### WHAT THE EXERCISE ASKS
Whichever lines include the word "Google", copy them as they appear in the data.

### GIVEN ENTRIES
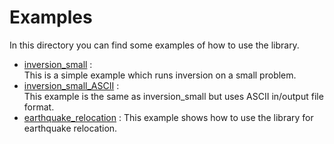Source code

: # Examples
In this directory you can find some examples of how to use the library.

- [inversion_small](./inversion_small/README.md) :  
This is a simple example which runs inversion on a small problem.
- [inversion_small_ASCII](./inversion_small_ASCII/README.md) :  
This example is the same as inversion_small but uses ASCII in/output file format.
- [earthquake_relocation](./earthquake_relocation/README.md) :
This example shows how to use the library for earthquake relocation.
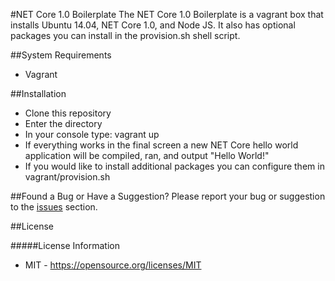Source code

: #NET Core 1.0 Boilerplate
The NET Core 1.0 Boilerplate is a vagrant box that installs Ubuntu 14.04, NET Core 1.0, and Node JS.  It also has optional packages you can install in the provision.sh shell script.

##System Requirements
* Vagrant

##Installation
- Clone this repository
- Enter the directory
- In your console type: vagrant up
- If everything works in the final screen a new NET Core hello world application will be compiled, ran, and output "Hello World!"
- If you would like to install additional packages you can configure them in vagrant/provision.sh

##Found a Bug or Have a Suggestion?
Please report your bug or suggestion to the [issues](https://github.com/SourceCode/netcoreboiler/issues) section.

##License

#####License Information
- MIT - https://opensource.org/licenses/MIT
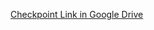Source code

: <!-- Checkpoint Link in Google Drive -->

[Checkpoint Link in Google Drive](https://drive.google.com/drive/folders/1zZWMrzShMIBJkbufrymBTUYyMtS7rRZh?usp=sharing)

### TASK RESULT
: <!-- Checkpoint Link in Google Drive -->
[Checkpoint Link in Google Drive](https://drive.google.com/drive/folders/1zZWMrzShMIBJkbufrymBTUYyMtS7rRZh?usp=sharing)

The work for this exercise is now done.